L’attachement est utilisé comme moyen de pression
Les permis nécessaires aux
entrepreneurs (autorisation d’occuper un espace pour déposer l’outillage ou les
déblais du chantier, permis de construire) sont eux aussi rarement délivrés à
temps par les maîtres d’ouvrage. Cela donne parfois lieu à des situations
cocasses avec par exemple des chantiers pour la construction de routes ou de
ponts qui ne démarrent pas parce que l’ouverture d’une carrière provisoire à
proximité n’est pas autorisée dans les délais. «Dans la majorité des cas, c’est
in fine l’entrepreneur qui est contraint de décrocher les autorisations
nécessaires», assure la FNBTP. Ceci alors qu’une prise en charge par le maître
d’ouvrage permet en général de raccourcir les délais dans la mesure où le
courant passe mieux entre administrations publiques.

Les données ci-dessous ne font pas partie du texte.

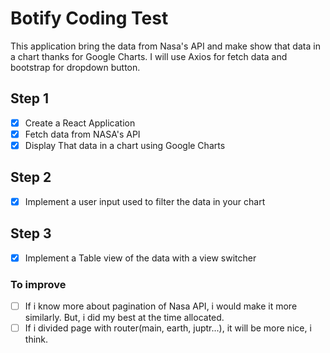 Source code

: # Botify Coding Test

This application bring the data from Nasa's API and make show that data in a chart thanks for Google Charts.
I will use Axios for fetch data and bootstrap for dropdown button.

## Step 1

- [x] Create a React Application
- [x] Fetch data from NASA's API
- [x] Display That data in a chart using Google Charts

## Step 2

- [x] Implement a user input used to filter the data in your chart

## Step 3

- [x] Implement a Table view of the data with a view switcher

### To improve

- [ ] If i know more about pagination of Nasa API, i would make it more similarly. But, i did my best at the time allocated.
- [ ] If i divided page with router(main, earth, juptr...), it will be more nice, i think.
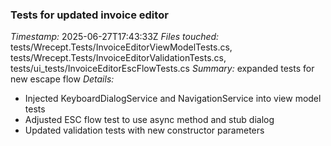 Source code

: ### Tests for updated invoice editor
*Timestamp:* 2025-06-27T17:43:33Z
*Files touched:* tests/Wrecept.Tests/InvoiceEditorViewModelTests.cs, tests/Wrecept.Tests/InvoiceEditorValidationTests.cs, tests/ui_tests/InvoiceEditorEscFlowTests.cs
*Summary:* expanded tests for new escape flow
*Details:*
- Injected KeyboardDialogService and NavigationService into view model tests
- Adjusted ESC flow test to use async method and stub dialog
- Updated validation tests with new constructor parameters
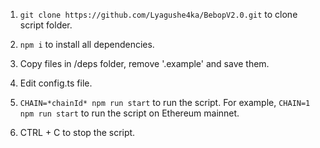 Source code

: 1. `git clone https://github.com/Lyagushe4ka/BebopV2.0.git` to clone script folder.

2. `npm i` to install all dependencies.

3. Copy files in /deps folder, remove '.example' and save them.

4. Edit config.ts file.

5. `CHAIN=*chainId* npm run start` to run the script. For example, `CHAIN=1 npm run start` to run the script on Ethereum mainnet.

6. CTRL + C to stop the script.
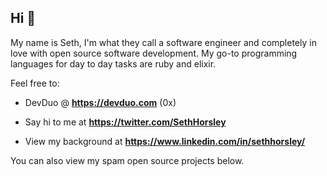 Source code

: ## Hi 👋 

My name is Seth, I'm what they call a software engineer and completely in love with open source software development. My go-to programming languages for day to day tasks are ruby and elixir.

Feel free to:

- DevDuo @ **https://devduo.com** (0x)

- Say hi to me at **https://twitter.com/SethHorsley**

- View my background at **https://www.linkedin.com/in/sethhorsley/**

You can also view my spam open source projects below.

Le lancement des chantiers est
également perturbé par le peu d’informations fournies par certains maître d’ouvrage sur
l’emplacement des canalisations d’eau ou du réseau téléphonique et
d’électricité. «La plupart du temps, ce sont les entrepreneurs qui découvrent
ces obstacles sur le chantier», affirme la fédération. A charge aux
professionnels également de manipuler ces réseaux après avoir décroché les
autorisations nécessaires et sollicité la présence des délégataires.
En raison de ces défaillances
dans la mise à disposition des lieux de travail de la part des maîtres
d’ouvrage, les retards dans le début des travaux peuvent devenir conséquents.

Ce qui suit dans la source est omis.